When the resource usage is optimized, a high CPU utilization might actually be expected and even desired, and alerts might make sense only for when CPU utilisation drops (service outages) or increases for a longer period over some max limit (e.g. 85%).


An overutilized Docker host is a sign of trouble.
An underutilized host is a sign you are wasting money.


Host Memory
The total memory used in each Docker host is important to know for the current operations and for capacity planning. Dynamic cluster managers like Docker Swarm use the total memory available on the host and the requested memory for containers to decide on which host a new container should ideally be launched. Deployments might fail if a cluster manager is unable to find a host with sufficient resources for the container. That's why it is important to know the host memory usage and the memory limits of containers. Adjusting the capacity of new cluster nodes according to the footprint of Docker applications could help optimize the resource usage.


No, Linux didn't eat your RAM.
But when buffered || cached memory goes to 0 it's time to expand the cluster


Host Disk Space
Docker images and containers consume additional disk space. For example, an application image might include a Linux operating system and might have a size of 150-700 MB depending on the size of the base image and installed tools in the container. Persistent Docker volumes consume disk space on the host as well. In our experience watching the disk space and using cleanup tools is essential for continuous operations of Docker hosts.


Good kids clean up their rooms.
Good Docker ops clean up their disks by removing unused containers & images.


DIsk Space on Docker Nodes
Disk space usage on Docker hosts

Because disk space is very critical it makes sense to define alerts for disk space utilization to serve as early warnings and provide enough time to clean up disks or add additional volumes. For example, SPM automatically sets alert rules for disk space usage for you, so you don't have to remember to do it.

A good practice is to run tasks to clean up the disk by removing unused containers and images frequently.

Total Number of Running Containers
The current and historical number of containers is an interesting metric for many reasons. For example, it is very handy during deployments and updates to check that everything is running like before.

When cluster managers like Docker Swarm, Mesos, Kubernetes, CoreOS/Fleet automatically schedule containers to run on different hosts using different scheduling policies, the number of containers running on each host can help one verify the activated scheduling policies. A stacked bar chart displaying the number of containers on each host and the total number of containers provides a quick visualization of how the cluster manager distributed the containers across the available hosts.

Docker Container Count

Container counts per Docker host over time


Use anomaly detection, not threshold-based alerts
to catch sudden container migrations that mean trouble.

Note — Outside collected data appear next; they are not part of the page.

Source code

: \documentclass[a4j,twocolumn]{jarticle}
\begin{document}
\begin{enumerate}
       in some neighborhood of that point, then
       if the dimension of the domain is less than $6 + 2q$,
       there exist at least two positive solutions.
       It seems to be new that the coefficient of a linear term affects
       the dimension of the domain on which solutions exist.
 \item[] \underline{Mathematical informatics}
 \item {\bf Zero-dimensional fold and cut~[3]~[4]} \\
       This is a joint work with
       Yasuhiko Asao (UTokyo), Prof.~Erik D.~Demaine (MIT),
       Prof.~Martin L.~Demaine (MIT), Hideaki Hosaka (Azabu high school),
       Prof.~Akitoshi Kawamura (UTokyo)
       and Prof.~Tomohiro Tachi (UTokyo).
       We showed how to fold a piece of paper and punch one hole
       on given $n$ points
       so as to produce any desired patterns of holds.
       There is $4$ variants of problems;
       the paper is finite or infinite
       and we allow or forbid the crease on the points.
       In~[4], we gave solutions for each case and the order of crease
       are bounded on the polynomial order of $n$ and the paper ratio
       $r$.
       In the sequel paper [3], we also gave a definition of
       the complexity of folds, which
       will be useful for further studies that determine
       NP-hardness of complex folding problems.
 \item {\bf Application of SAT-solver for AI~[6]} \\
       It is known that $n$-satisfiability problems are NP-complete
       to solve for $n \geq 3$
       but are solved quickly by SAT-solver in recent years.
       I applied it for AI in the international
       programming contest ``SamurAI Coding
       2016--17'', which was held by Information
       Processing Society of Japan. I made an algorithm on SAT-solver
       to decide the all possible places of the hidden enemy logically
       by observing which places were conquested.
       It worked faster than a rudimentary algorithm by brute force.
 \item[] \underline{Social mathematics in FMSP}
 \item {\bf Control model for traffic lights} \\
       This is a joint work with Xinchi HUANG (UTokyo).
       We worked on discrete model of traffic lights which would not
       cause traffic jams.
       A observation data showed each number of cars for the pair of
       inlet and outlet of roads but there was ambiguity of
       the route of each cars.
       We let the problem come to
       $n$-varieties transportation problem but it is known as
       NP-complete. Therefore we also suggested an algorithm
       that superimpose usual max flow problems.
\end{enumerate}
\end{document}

This metric can have different "patterns" depending on the use case. For example, batch jobs running in containers vs. long running services commonly result in different container count patterns. A batch job typically starts a container on demand, or starts it periodically, and the container with that job terminates after a relatively short time. In such a scenario one might see a big variation in the number of containers running resulting in a "spiky" container count metric. On the other hand, long running services such as web servers or databases typically run until they get re-deployed during software updates. Although scaling mechanisms might increase or decrease the number of containers depending on load, traffic, and other factors, the container count metric will typically be relatively steady because in such cases containers are often added and removed more gradually. Because of that, there is no general pattern we could use for a default Docker alert rule on the number of running containers.

Nevertheless, alerts based on anomaly detection, which detect sudden changes in the number of the containers in total (or for specific hosts) in a short time window, can be very handy for most of the use cases. The simple threshold-based alerts make sense only when the maximum or minimum number of running containers is known, and in dynamic environments that scale up and down based on external factors, this is often not the case.

Container Metrics
Container metrics are basically the same metrics available for every Linux process, but include limits set via cgroups by Docker, such as limits for CPU or memory usage. Please note that sophisticated monitoring solutions like SPM for Docker are able to aggregate Container Metrics on different levels like Docker Hosts/Cluster Nodes, Image Name or ID and Container Name or ID. Having the ability to do that makes it easy to track resources usage by hosts, application types (image names) or specific containers. In the following examples we might use aggregations on various levels.


Use modern Docker monitoring solutions
to slice & dice by host, node, image or container.
You'll need that.


Container CPU - Throttled CPU Time
One of the most basic bits of information is information about how much CPU is being consumed by all containers, images, or by specific containers. A great advantage of using Docker is the capability to limit CPU utilisation by containers. Of course, you can't tune and optimize something if you don't measure it, so monitoring such limits is the prerequisite. Observing the total time that a container's CPU usage was throttled provides the information one needs to adjust the setting for CPU shares in Docker. Please note that CPU time is throttled only when the host CPU usage is maxed out. As long as the host has spare CPU cycles available for Docker it will not throttle containers' CPU usage. Therefore, the throttled CPU is typically zero and a spike of this metric is a typically a good indication of one or more containers needing more CPU power than the host can provide.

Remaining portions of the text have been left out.